His work, which he called “angeling,” was often as simple as grilling a meal at the park so the hungry could eat.


Sometimes, no words were needed. Companionship was often enough and brought peace to the lonely or confused.


He had learned, through time, to listen before marking a job complete. Sometimes, the instructions said to do more.


On an afternoon when he shared a meal with Sebastian Rhine, who’d been camping out at Oasis Springs National Park, he was told to reach out.

“Talk to him,” he heard. “He is not right, at the moment, but talk to him, and he will be.”


“Living like a lily, are you?” He asked Sebastian.

“Like a lily of the field?” Sebastian asked.



“But a lily of the field has her needs met,” said Sebastian. “And me. I’ve been forgotten. By God and everybody.”

“Not so,” said Nash. “What did you want today, huh, brother?”


“Food,” Sebastian said. “I was so hungry. I just had an old burger yesterday. That was all. And a coke. I drank water from the faucet, but I was hungry.”

“And now?”

“I’m full! And can I take the other potatoes with me?”

“You can!” Nash said.

“I wanted someone to talk to, too,” said Sebastian.

“A friend?” asked Nash.

“Yeah! A friend.”

“You have one now,” said Nash. He gave his card to Sebastian. “You can call or drop by anytime. You need a friend? You’ve got one, brother.”


Sebastian pointed at Alec Dolan, who was approaching the picnic area.

“There’s my other friend,” said Sebastian. “He’s the guy who’s getting me free Wi-Fi.”

“What do you need with free Wi-Fi?” Nash asked.

“Don’t know,” said Sebastian. “Do you got a device? I don’t got a device. Do I need Wi-Fi? I need a shower.”

“There’s a free shower in that brick building over there,” Nash said.

“Sebastian!” said Alec. “Have you registered to vote yet? How is the day, Nash, mon ami?”

“Sun’s shining,” Nash said. “People are being fed. Can’t get much better than that.”


Alec couldn’t linger. “Alors! Get out the vote,” he said, as he walked towards the park center, where he was scheduled to speak at a rally.

Nash had a few more stops that day. He often didn’t know what he’d be asked to do, but he could feel when his work for the day was complete, and when there was more. Today, he felt there was a little bit more.

He walked through a neighborhood in Oasis Springs and ran into Rachael Stanley.

“I took your advice!” she said. “I bought the expensive paints! I even bought caseins! Oh, they smell like milk. And they spread like butter!”

“And the paintings?” he asked.

“They–they feel like me!” she said. “Thank you, Nash.”


He felt a little high when she left. Thanks were few and far between. Often, when he did his work right, he’d lose connection with the person, once the job was done. And sometimes, he’d receive curses, rather than thanks, even when he’d done what had needed to be done.
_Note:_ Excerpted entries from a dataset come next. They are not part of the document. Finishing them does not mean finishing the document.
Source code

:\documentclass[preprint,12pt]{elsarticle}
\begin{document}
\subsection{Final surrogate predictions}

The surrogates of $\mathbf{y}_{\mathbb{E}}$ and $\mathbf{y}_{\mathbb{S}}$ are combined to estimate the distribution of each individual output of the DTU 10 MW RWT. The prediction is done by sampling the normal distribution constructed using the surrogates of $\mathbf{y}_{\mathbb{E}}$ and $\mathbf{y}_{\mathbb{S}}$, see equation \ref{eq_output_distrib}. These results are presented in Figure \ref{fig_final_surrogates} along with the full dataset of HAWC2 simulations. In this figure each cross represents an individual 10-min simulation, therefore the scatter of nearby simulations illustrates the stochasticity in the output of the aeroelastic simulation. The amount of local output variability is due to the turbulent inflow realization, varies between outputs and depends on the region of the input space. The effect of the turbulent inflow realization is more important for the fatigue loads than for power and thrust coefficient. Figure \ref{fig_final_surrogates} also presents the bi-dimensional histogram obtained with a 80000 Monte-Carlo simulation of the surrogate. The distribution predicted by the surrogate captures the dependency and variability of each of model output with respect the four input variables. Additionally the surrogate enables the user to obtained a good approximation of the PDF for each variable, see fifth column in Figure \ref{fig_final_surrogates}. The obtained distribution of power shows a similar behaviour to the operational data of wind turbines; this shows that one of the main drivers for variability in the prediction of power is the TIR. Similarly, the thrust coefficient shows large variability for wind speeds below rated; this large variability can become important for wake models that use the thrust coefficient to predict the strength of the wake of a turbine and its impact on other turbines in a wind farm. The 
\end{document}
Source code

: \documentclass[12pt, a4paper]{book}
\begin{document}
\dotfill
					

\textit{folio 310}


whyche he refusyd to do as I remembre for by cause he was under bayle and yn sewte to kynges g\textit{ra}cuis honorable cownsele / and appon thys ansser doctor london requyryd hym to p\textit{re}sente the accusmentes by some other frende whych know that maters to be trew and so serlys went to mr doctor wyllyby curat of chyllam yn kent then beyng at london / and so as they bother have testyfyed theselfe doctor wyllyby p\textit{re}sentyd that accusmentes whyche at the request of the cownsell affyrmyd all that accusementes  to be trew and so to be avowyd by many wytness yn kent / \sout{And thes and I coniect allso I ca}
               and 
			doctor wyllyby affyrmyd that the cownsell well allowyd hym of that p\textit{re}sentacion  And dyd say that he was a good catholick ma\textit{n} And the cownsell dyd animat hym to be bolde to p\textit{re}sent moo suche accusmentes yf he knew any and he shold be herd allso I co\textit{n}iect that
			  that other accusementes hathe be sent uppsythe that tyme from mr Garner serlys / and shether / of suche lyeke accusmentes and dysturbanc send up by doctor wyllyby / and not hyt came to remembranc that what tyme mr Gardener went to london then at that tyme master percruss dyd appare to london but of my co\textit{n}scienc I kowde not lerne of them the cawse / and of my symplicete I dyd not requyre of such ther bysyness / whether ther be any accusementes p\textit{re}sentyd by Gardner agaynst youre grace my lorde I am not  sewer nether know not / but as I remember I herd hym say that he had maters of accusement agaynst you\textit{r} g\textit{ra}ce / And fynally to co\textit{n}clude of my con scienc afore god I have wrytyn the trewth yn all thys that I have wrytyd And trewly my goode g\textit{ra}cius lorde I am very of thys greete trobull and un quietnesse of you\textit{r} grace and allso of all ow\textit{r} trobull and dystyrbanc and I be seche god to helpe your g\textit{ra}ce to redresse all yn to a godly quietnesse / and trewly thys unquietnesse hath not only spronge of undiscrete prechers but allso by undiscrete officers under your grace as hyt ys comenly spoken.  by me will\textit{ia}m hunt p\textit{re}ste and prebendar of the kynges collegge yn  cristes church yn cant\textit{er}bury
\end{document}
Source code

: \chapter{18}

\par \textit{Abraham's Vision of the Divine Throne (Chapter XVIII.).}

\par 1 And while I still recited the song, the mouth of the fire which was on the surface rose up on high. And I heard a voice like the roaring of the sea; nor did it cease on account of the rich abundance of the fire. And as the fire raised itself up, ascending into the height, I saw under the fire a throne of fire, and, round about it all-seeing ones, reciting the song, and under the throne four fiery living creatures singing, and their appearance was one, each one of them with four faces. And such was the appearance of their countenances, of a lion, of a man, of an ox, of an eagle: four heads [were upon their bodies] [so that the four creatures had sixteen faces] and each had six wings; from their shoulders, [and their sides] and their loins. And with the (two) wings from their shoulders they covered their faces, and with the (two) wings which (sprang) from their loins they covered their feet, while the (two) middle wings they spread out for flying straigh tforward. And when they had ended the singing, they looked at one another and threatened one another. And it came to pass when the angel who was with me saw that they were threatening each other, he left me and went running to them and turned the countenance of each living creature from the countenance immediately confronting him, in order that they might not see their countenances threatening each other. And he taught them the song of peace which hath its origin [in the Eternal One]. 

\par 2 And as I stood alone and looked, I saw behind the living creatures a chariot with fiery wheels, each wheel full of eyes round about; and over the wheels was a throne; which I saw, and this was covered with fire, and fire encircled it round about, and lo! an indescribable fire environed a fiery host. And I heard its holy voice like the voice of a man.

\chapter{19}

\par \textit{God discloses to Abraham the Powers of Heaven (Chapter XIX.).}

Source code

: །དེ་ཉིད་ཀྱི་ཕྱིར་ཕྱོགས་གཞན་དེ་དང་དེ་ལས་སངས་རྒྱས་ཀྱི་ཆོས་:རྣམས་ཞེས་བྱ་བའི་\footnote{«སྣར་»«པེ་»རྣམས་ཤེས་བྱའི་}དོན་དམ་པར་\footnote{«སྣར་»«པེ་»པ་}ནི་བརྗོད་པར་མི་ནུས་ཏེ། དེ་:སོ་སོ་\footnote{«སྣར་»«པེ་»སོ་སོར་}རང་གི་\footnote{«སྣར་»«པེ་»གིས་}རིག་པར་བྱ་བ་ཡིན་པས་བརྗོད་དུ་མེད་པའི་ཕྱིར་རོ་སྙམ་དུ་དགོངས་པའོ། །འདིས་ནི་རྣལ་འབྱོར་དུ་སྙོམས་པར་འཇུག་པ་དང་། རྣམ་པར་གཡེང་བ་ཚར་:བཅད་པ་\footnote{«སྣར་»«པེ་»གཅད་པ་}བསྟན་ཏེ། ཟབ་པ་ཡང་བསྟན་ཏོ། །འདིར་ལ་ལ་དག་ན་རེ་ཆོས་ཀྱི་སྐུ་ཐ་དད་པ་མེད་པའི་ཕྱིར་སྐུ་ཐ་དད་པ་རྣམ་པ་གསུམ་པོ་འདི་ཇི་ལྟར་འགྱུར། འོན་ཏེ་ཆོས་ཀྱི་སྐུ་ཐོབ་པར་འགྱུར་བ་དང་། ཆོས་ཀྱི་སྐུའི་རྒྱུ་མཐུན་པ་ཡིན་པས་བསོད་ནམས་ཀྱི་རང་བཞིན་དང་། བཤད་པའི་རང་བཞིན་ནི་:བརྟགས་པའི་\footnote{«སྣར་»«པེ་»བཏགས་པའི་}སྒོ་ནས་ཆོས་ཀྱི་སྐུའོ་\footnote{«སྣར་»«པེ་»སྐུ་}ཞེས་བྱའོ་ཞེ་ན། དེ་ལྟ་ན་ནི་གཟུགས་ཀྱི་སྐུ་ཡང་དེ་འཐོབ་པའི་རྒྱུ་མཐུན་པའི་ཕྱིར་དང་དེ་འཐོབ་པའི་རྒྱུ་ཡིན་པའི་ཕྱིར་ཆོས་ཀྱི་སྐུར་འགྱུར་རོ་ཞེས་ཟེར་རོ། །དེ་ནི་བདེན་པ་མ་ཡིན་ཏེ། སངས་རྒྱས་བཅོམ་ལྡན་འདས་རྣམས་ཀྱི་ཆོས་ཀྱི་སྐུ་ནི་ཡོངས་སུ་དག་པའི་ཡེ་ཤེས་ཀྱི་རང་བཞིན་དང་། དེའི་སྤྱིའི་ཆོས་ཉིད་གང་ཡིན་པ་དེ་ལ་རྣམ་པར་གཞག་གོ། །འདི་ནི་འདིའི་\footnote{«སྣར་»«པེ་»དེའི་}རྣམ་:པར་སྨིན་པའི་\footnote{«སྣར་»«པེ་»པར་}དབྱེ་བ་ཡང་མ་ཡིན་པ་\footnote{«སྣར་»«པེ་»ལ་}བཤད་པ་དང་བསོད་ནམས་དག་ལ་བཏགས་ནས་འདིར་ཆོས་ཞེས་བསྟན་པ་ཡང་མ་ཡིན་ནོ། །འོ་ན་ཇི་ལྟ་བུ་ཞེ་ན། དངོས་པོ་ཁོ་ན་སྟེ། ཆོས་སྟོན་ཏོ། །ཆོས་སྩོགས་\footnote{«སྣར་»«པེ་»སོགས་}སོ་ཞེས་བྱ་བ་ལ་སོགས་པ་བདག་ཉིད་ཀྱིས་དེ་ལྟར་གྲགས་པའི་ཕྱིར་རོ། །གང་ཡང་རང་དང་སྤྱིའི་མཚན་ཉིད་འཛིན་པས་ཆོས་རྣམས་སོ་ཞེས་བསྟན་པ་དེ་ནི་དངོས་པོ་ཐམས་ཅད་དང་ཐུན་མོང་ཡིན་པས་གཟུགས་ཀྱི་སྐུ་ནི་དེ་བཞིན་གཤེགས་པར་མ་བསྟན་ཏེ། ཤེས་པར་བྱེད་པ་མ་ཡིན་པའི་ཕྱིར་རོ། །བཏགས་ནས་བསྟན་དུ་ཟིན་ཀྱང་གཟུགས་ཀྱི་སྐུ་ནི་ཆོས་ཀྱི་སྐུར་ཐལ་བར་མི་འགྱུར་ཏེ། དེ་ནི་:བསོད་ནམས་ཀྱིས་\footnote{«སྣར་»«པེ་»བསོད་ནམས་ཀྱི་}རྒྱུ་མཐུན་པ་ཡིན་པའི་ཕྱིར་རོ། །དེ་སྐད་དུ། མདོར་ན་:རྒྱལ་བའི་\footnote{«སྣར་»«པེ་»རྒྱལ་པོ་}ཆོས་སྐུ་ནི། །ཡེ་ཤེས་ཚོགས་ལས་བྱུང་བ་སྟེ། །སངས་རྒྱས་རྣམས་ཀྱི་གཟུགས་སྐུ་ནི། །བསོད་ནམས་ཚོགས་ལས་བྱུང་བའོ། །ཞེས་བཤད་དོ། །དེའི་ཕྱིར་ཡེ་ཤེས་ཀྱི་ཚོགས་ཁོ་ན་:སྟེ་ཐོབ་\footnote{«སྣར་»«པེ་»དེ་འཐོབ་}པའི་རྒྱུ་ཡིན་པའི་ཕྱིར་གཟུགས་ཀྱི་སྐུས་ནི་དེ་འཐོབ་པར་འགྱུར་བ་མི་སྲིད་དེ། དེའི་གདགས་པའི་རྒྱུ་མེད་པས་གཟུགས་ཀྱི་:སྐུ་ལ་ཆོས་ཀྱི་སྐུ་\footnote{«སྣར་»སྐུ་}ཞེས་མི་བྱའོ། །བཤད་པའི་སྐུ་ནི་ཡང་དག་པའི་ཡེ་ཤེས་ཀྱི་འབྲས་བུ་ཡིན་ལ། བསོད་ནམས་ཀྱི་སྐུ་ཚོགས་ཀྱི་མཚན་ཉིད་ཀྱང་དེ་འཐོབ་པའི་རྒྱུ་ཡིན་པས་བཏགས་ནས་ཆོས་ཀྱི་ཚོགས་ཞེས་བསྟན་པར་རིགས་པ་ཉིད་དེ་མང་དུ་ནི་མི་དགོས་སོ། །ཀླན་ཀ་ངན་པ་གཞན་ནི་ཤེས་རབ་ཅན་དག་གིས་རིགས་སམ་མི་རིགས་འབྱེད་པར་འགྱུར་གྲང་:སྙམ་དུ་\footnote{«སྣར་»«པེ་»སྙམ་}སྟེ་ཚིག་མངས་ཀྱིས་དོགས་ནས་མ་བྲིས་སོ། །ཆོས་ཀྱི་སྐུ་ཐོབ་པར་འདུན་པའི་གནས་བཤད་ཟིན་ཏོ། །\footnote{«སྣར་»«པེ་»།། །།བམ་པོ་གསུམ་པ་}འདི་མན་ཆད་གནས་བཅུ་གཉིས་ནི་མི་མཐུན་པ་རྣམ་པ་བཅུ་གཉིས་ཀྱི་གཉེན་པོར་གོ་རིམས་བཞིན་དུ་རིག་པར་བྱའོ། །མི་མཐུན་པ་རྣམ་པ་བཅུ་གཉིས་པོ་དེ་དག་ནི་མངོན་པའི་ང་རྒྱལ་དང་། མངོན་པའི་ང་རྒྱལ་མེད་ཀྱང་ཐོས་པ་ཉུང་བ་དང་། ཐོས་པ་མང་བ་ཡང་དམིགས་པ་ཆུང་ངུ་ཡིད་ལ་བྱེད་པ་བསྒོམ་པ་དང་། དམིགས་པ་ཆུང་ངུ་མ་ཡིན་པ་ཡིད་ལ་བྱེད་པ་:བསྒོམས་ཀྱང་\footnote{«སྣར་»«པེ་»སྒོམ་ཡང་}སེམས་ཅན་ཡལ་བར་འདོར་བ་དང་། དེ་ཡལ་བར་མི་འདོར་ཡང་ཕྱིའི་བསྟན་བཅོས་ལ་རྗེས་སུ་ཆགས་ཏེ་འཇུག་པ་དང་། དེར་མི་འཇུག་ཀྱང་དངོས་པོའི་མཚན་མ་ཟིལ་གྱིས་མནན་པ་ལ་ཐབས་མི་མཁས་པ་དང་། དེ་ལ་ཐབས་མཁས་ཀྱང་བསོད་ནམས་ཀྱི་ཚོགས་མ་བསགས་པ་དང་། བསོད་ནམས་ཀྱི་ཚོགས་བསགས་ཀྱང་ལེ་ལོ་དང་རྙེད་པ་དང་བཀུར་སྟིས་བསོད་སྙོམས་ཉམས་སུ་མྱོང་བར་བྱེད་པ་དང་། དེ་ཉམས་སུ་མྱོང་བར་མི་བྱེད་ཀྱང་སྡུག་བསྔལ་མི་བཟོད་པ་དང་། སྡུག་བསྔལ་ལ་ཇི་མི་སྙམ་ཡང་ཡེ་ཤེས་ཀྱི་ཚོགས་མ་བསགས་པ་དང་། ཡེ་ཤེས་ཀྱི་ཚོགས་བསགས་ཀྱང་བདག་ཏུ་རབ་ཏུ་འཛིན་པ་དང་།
But this was something rare: a thank you, and every indication that the connection would remain.

“You look happy!” said a young woman who was walking past.

“It’s a beautiful day,” he said.

And she smiled, too, a genuine smile.


When he had the sidewalk to himself, he felt his wings unfurl. He only let them out when he was alone and when his happiness was so great that he needed to feel his power stretch and breathe.

It was getting dark when he arrived home. His daughter Ruby had grilled a plate of fruit, and Nathalie, having just finished her homework, was coming out to join them for the evening meal.

These were the true angels, he thought.


He never spoke to them about his truth, his work, his conversations with Claire and the other angels. These are not things one talks about.

He wondered, sometimes, if Claire spoke with them. He knew the angels did, for his daughters, they were goodness through and through.


They didn’t seem to share his task of helping those strangers who crossed paths. The girls had the task of helping each other and helping him.

The universe is taut with invisible lines. If you listen, you can hear angel voices speeding through them. If you look, you might catch a flicker of light. It’s thought. It’s feeling. It’s a whisper of love that travels the line, lighting it up like gossamer in sunlight. It’s here. It’s gone. But the message remains. Listen. Look. We are never alone.